Dmitriy M. Korobkin, Sergey S. Fomenkov, Alla G. Kravets, Sergey. G. Kolesnikov
Volgograd State Technical University
Russia, Volgograd, Lenin av., 28,
In paper authors proposed a methodology to solve problem of prior art patent search, consists of statistical and semantic
analysis of patent documents, and calculation of semantic similarity between application and patents on base of Subject-
Action-Object (SAO) triples. The paper considers a description of statistical analysis based on LDA method and
MapReduce paradigm. On the step of semantic analysis authors applied a new method for building semantic
representation of SAO on base of Meaning-Text Theory. On the step of semantic similarity calculation we compare the
SAOs from application and patent claims. We developed an software for the patent examination task, which is designed
to reduce the time that an expert spends for the prior-art candidate search. This research was financially supported by the
Russian Fund of Basic Research (grants No. 15-07-09142 A, No. 15-07-06254 A, No. 16-07-00534 А).
Prior-art patent search, patent examination, LDA, semantic analysis, natural language processing, SAO, big data.
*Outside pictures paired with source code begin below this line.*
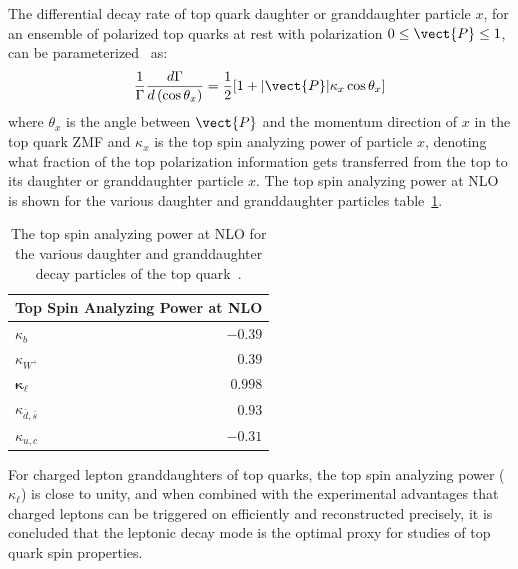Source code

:The differential decay rate of top quark daughter or granddaughter particle $x$, for an ensemble of polarized top quarks at rest with polarization $0 \leq \vect{P} \leq 1$, can be parameterized~\cite{BRANDENBURG2002235} as:
\begin{align}
\frac{1}{\Gamma} \frac{d \Gamma}{d\left(\cos \theta_x\right)}=\frac{1}{2}[1+ \vert \vect{P} \vert \kappa_x \cos \theta_x]
\end{align}
where $\theta_x$ is the angle between $\vect{P}$ and the momentum direction of $x$ in the top quark ZMF and $\kappa_x$ is the top spin analyzing power of particle $x$, denoting what fraction of the top polarization information gets transferred from the top to its daughter or granddaughter particle $x$.
The top spin analyzing power at NLO is shown for the various daughter and granddaughter particles table~\ref{spin_analyzing_power_NLO}.
\begin{table}[!h]
\begin{center}
\begin{tabular}{lr}
\multicolumn{2}{c}{ Top Spin Analyzing Power at NLO } \\
\hline$\kappa_b$ & $-0.39$ \\
$\kappa_{W^{+}}$ & $0.39$ \\
$\boldsymbol{\kappa}_{\ell}$ & $\mathbf{0.998}$ \\
$\kappa_{\bar{d}, \bar{s}}$ & $0.93$ \\
$\kappa_{u, c}$ & $-0.31$
\end{tabular}
\caption{The top spin analyzing power at NLO for the various daughter and granddaughter decay particles of the top quark~\cite{BRANDENBURG2002235}.
         }
\label{spin_analyzing_power_NLO}
\end{center}
\end{table}
For charged lepton granddaughters of top quarks, the top spin analyzing power ($\kappa_\ell$) is close to unity, and when combined with the experimental advantages that charged leptons can be triggered on efficiently and reconstructed precisely, it is concluded that the leptonic decay mode is the optimal proxy for studies of top quark spin properties.

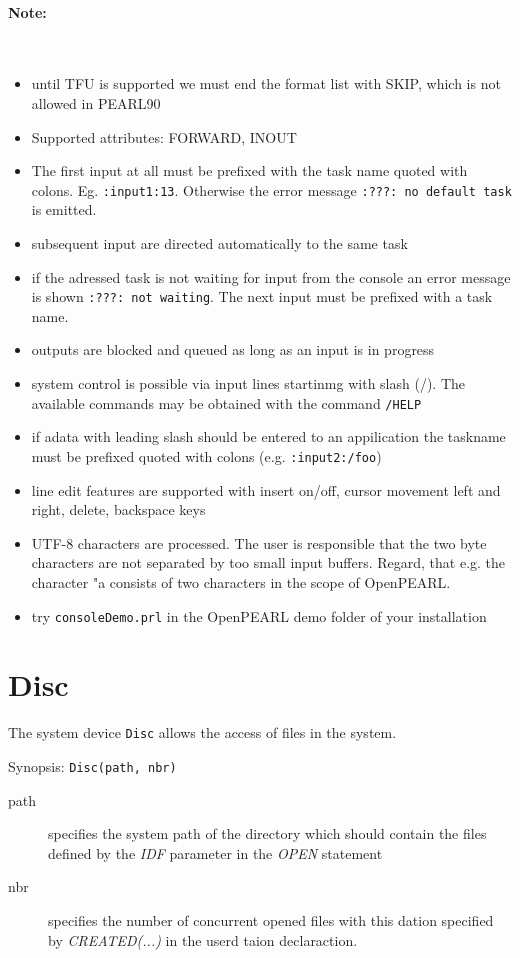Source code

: \paragraph{Note:}\ 
\begin{itemize}
\item until TFU is supported we must end the format list with SKIP, 
   which is not allowed in PEARL90
\item Supported attributes: FORWARD, INOUT
\item The first input at all must be prefixed with the task name
 quoted with colons. Eg. \verb|:input1:13|. Otherwise the error message
 \verb|:???: no default task| is emitted.
\item subsequent input are directed automatically to the same task
\item if the adressed task is not waiting for input from the console an
  error message is shown \verb|:???: not waiting|. The next input must be 
  prefixed with a task name.
\item outputs are blocked and queued as long as an input is in progress
\item system control is possible via input lines startinmg with slash (/).
  The available commands may be obtained with the command \verb|/HELP|
\item if adata with leading slash should  be entered to an appilication
   the taskname must be prefixed quoted with colons (e.g. \verb|:input2:/foo|)
\item line edit features are supported with 
   insert on/off, cursor movement left and right, delete, backspace keys
\item UTF-8 characters are processed. The user is responsible that 
   the two byte characters are not separated by too small input buffers.
   Regard, that e.g. the character "a consists of  two characters in the 
   scope of OpenPEARL.
\item try \verb|consoleDemo.prl|  in the OpenPEARL demo folder of your installation
\end{itemize}

\section{Disc}
The system device \verb|Disc| allows the access of files in the system.

Synopsis: \verb|Disc(path, nbr)|

\begin{description}
\item [path] specifies the system path of the directory which should contain
    the files defined by the {\em IDF} parameter in the {\em OPEN} statement
\item[nbr] specifies the number of concurrent opened files with this dation
     specified by {\em CREATED(...)} in the userd taion declaraction.
\end{description}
From year to year the number of patent applications is increasing. Around 2.9 million patent applications
were filed worldwide in 2015, up 7.8% from 2014. The escalating applications flow and more than 20 million
World set of granted patents (from 1980 to 2015) increase the time that patent examiners have to spend to
examine all incoming applications. Sometimes examiner has to make hundreds of search queries and to
process thousands of existing patents manually during the examination procedure to make a decision: to
approve the application or to reject it. The increasing workload of patent offices led to need for developing of
new approaches for patents prior-art retrieval on base of statistical and semantic methods of natural language
Many scientists tried to solve patent prior-art search task. Magdy used an approach based on unigrams
and bigrams [1], Verma’s approach is based on keyphrase and citations extraction [2], Mahdabi used method
based on a time-aware random walk on a weighted network of patent citations [3], Xue’s approach considers
an actual query as the basic unit and thus captures important query-level dependencies between words and
phrases [4], D'hondt tried to compare flat classification with a two-step hierarchical system which models the
IPC hierarchy [5], Bouadjenek used query with a full patent description in conjunction with generic query
reduction methods [6], Kim proposed the method to suggest diverse queries that can cover multiple aspects
of the query (patent) [7], Ferraro's approach consist in segmenting the patent claim, using a rule-based
approach, and a conditional random field is trained to segment the components into clauses [8], Andersson
used the techniques by addressing three different relation extraction applications: acronym extraction,
hyponymy extraction and factoid entity relation extraction [9], Park uses SAO (subject-action-object) for
identifying patent infringement [10], Yufeng combines the SAO structure with the VSM module to calculate
the patent similarity [11], Choi uses SAO-based text mining approach to building a technology tree [12],
authors this paper proposed the method of technical function discovery in patent databases [13,14].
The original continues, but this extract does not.